Let me explain. The easiest example I can provide is that of browsing. Here comes the first confession. I am addicted to news websites. I keep checking them every minute and a half, just to keep myself abreast of the happenings in the world. It is almost as if the world would not function without me being aware of it. When I don't check the news for a long time (that is to say ten minutes), I feel as positively guilty as Atlas would have felt when he gave up his burden of carrying the world to Hercules.
Then comes my annoying habit of leaving comments on blogs. When I don't leave a comment, I get as restless as a dog which hasn't relieved itself.
Third comes my commitment to checking emails. Depending on the time of the day, I can survive from between five minutes to half an hour, without looking at my inbox. And I suffer from an odd feeling of loneliness when I find my inbox empty. To avoid this, I subscribe to several mailing lists (each of which I despise from the bottom of my heart) so that they can fill up my inbox as flowers (or cactuses) in a garden. However, these are not sufficient to fill up my inbox as rapidly as I need . So I also spend considerable amount of time looking at the spam folder.
Fortunately, I am not addicted to the curse of chatting with friends online. But if I were, I think this would have come fourth in the list.
Instead, the fourth addiction happens to be the browsing of wikipedia. Over the years, I have diligently swollen my head with several mega-bytes of wikipedia text. Usually, the wikipedia browsing occurs in tandem with checking for news. No person, place or activity mentioned on a news website will escape my referring to wikipedia to complement that information.
All these activities have transformed me into a new cyber-being which should be called me 2.0
If one might imagine the length of the day as an empty plate, me 2.0 fills it up with several hundreds of thousands of dishes : sweet and sour, creamy and tangy, and bitter and salty. In the end, me 2.0 feels full in the stomach. But there remains a nasty feeling, that me 2.0 has done nothing at all during the day.
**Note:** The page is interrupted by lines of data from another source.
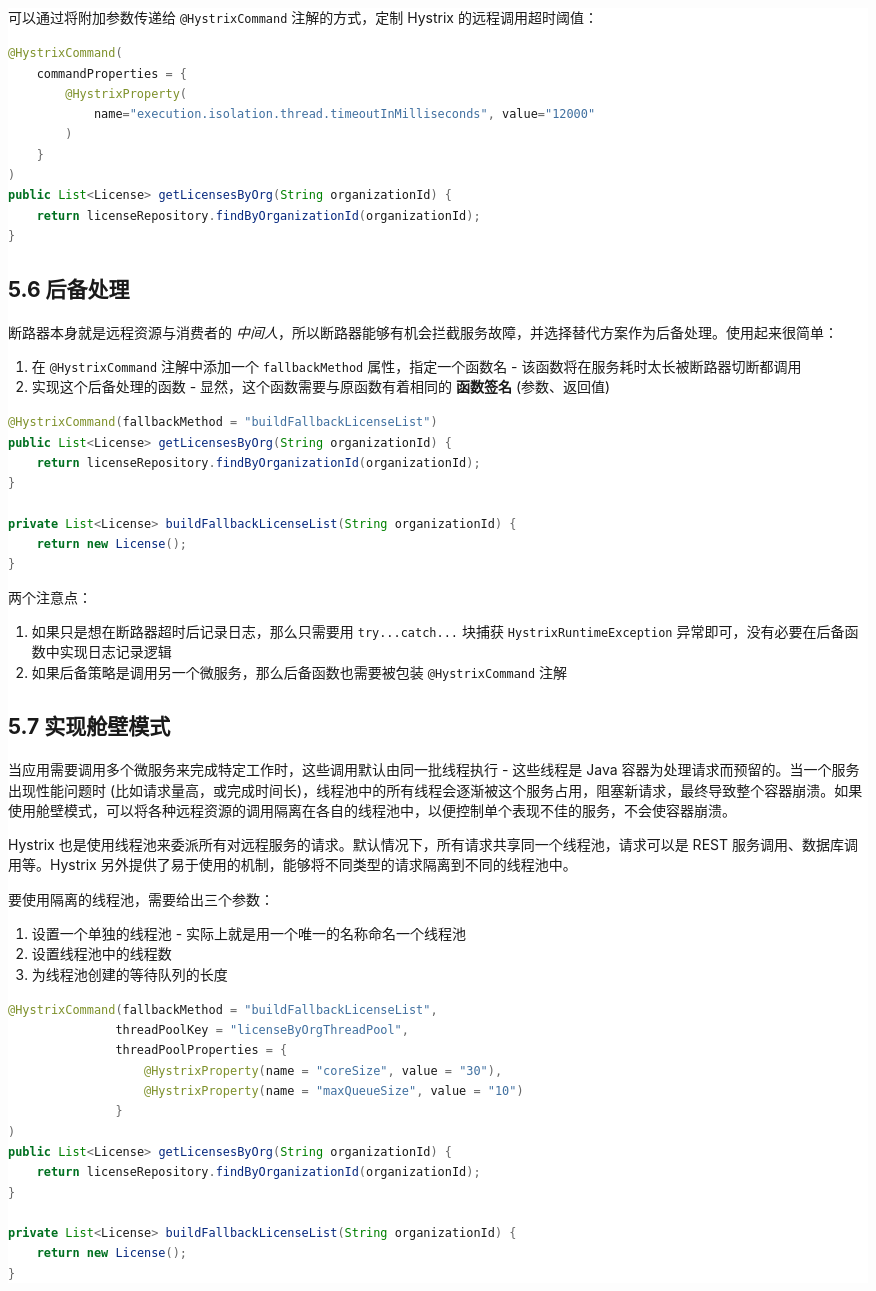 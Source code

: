 可以通过将附加参数传递给 `@HystrixCommand` 注解的方式，定制 Hystrix 的远程调用超时阈值：

```java
@HystrixCommand(
    commandProperties = {
        @HystrixProperty(
            name="execution.isolation.thread.timeoutInMilliseconds", value="12000"
        )
    }
)
public List<License> getLicensesByOrg(String organizationId) {
    return licenseRepository.findByOrganizationId(organizationId);
}
```

## 5.6 后备处理

断路器本身就是远程资源与消费者的 *中间人*，所以断路器能够有机会拦截服务故障，并选择替代方案作为后备处理。使用起来很简单：

1. 在 `@HystrixCommand` 注解中添加一个 `fallbackMethod` 属性，指定一个函数名 - 该函数将在服务耗时太长被断路器切断都调用
2. 实现这个后备处理的函数 - 显然，这个函数需要与原函数有着相同的 **函数签名** (参数、返回值)

```java
@HystrixCommand(fallbackMethod = "buildFallbackLicenseList")
public List<License> getLicensesByOrg(String organizationId) {
    return licenseRepository.findByOrganizationId(organizationId);
}

private List<License> buildFallbackLicenseList(String organizationId) {
    return new License();
}
```

两个注意点：

1. 如果只是想在断路器超时后记录日志，那么只需要用 `try...catch...` 块捕获 `HystrixRuntimeException` 异常即可，没有必要在后备函数中实现日志记录逻辑
2. 如果后备策略是调用另一个微服务，那么后备函数也需要被包装 `@HystrixCommand` 注解

## 5.7 实现舱壁模式

当应用需要调用多个微服务来完成特定工作时，这些调用默认由同一批线程执行 - 这些线程是 Java 容器为处理请求而预留的。当一个服务出现性能问题时 (比如请求量高，或完成时间长)，线程池中的所有线程会逐渐被这个服务占用，阻塞新请求，最终导致整个容器崩溃。如果使用舱壁模式，可以将各种远程资源的调用隔离在各自的线程池中，以便控制单个表现不佳的服务，不会使容器崩溃。

Hystrix 也是使用线程池来委派所有对远程服务的请求。默认情况下，所有请求共享同一个线程池，请求可以是 REST 服务调用、数据库调用等。Hystrix 另外提供了易于使用的机制，能够将不同类型的请求隔离到不同的线程池中。

要使用隔离的线程池，需要给出三个参数：

1. 设置一个单独的线程池 - 实际上就是用一个唯一的名称命名一个线程池
2. 设置线程池中的线程数
3. 为线程池创建的等待队列的长度

```java
@HystrixCommand(fallbackMethod = "buildFallbackLicenseList",
               threadPoolKey = "licenseByOrgThreadPool",
               threadPoolProperties = {
                   @HystrixProperty(name = "coreSize", value = "30"),
                   @HystrixProperty(name = "maxQueueSize", value = "10")
               }
)
public List<License> getLicensesByOrg(String organizationId) {
    return licenseRepository.findByOrganizationId(organizationId);
}

private List<License> buildFallbackLicenseList(String organizationId) {
    return new License();
}
```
In fact, this nasty feeling is very much the reality. The productivity of my work has drastically went down over the years.
However, the story is not just about work. My friends have transformed into their new cyber-version called friends 2.0. These days, most of my communication to friends happens via status messages on Facebook or via commenting on the status messages of others. My 2D circle of friends has evolved into a rapidly morphing 3D sphere where new objects dash in and fade away at lightning speeds. Nowhere is it more obvious than with the opposite sex. The amount of time that I stay interested in a girl (without actually beginning a relationship) has diminished exponentially.
Even with old friends who existed before web 2.0, I find myself communicating in odd packets of messages. I might chat utter junk for hours with someone, but serious issues such as wishing a dear friend on his wedding get condensed into one-liner emails ending with a smiley.
The same odd feeling permeates my communication with my parents and loved ones. If there exists a part of the brain which specializes in the prioritization of affairs, that little part of my brain is seriously in need of help (or more likely, in need of total replacement).
What is happening to me can only be described as an assault on my senses. I am bedazzled and boondangled by the amount of information that is thrust onto me. I have absolutely no clue on how to divide my finite attention span amongst the infinite. What worries me to the bone is that this is only going to get worse in the future. The technologies of the internet and virtual reality are growing at an exponential pace, and the processing power of the human brain has remained static.
In the good old days, which I can still recollect from my childhood (and that was barely ten to fifteen years ago), news is read in the morning in the papers, mail arrived by the post once a day (or once a month in the form of comic books, for the kid that I was), and knowledge is accumulated by reading books. Oh, how much I long for those days ! The duration of a day was divided as a nicely prepared meal of several courses.
But this is true no longer. Welcome to Buffet Lifestyle 2.0
We are desperately in need of a new thinking to channel our energies and to realize our potentials : in a new world that offers infinite possibilities for each one of us.